High-performance computing: challenges of performance tuning and scaling of finite element models

27 Oct 2022

In my PhD project, focused on computational modeling of biodegradation process of metallic biomaterials, parallelization of the models was one of the main objectives. Parallelization was crucial to make the models run faster to get the predictions and output in less time in large-scale simulations in high-performance computing (HPC) environments. Achieving this goal got me involved in various challenges all over the project, which can be divided into two main categories: implementation and performance tuning issues. The main implementation strategy was based on high-performance mesh decomposition, partitioning and distributing the mesh among available computing resources, and then utilization of high-performance preconditioners and iterative solvers tailored for different systems and physics. This was done mostly using parallel computing features of PETSc toolkit.

Although it doesn’t seem so, the performance tuning aspect can be as complicated as the implementation.
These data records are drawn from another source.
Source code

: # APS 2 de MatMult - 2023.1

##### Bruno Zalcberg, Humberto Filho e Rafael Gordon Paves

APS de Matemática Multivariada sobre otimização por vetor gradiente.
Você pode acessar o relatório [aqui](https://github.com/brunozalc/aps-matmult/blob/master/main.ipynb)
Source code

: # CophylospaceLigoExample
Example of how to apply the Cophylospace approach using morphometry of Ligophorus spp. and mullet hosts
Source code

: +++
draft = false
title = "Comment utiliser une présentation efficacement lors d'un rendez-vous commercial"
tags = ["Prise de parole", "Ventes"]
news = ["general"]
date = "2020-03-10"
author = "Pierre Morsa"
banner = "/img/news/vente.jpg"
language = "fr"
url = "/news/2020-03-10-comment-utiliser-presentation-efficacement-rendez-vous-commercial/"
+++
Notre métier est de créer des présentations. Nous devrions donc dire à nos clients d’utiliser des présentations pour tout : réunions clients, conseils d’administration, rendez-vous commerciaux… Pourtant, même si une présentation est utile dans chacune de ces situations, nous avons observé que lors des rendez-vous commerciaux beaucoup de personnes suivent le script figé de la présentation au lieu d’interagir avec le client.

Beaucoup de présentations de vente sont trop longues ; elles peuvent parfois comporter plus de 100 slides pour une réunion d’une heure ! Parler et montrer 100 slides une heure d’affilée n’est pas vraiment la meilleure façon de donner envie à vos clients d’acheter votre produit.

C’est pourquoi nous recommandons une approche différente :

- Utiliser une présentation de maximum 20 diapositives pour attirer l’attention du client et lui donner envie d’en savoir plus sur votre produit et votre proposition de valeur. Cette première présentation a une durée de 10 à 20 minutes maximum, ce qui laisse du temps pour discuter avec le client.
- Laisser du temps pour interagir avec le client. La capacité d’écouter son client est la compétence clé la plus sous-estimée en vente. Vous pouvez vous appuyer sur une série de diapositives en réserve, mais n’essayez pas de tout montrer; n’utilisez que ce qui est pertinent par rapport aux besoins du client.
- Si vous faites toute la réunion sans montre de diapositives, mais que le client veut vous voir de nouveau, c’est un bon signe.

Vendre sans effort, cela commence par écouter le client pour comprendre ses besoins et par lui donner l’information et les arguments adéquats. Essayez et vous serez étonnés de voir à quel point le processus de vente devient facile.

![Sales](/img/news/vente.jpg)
Running the model using 10 CPU cores with an accepted performance and speedup does not mean that one can increase the number of cores to 100 and still get the same speedup. The same problem appears by moving from the order of hundreds to the order of thousands, and so on. Entering a new order of magnitude for the number of CPU cores requires dealing with new issues.

This post briefly summarizes various issues one can face while tackling HPC and performance-tuning challenges. These experiences are obtained by working in HPC environments on VSC supercomputer in Belgium, Snellius supercomputer in the Netherlands, and ARCHER2 supercomputer in the UK.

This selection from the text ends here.